--- PROBLEM TO WORK ON ---
Filter the listing below, keeping every line that holds "Amanda".

--- RECORDS TO USE ---

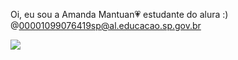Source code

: Oi, eu sou a Amanda Mantuan💗
estudante do alura :)
@00001099076419sp@al.educacao.sp.gov.br

![](https://i.etsystatic.com/37539328/r/il/0fe894/5786543532/il_fullxfull.5786543532_sv2q.jpg)
<!---
Amanda-mantuan/Amanda-mantuan is a ✨ special ✨ repository because its `README.md` (this file) appears on your GitHub profile.
You can click the Preview link to take a look at your changes.
--->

--- YOUR SOLUTION ---
: Oi, eu sou a Amanda Mantuan💗
Amanda-mantuan/Amanda-mantuan is a ✨ special ✨ repository because its `README.md` (this file) appears on your GitHub profile.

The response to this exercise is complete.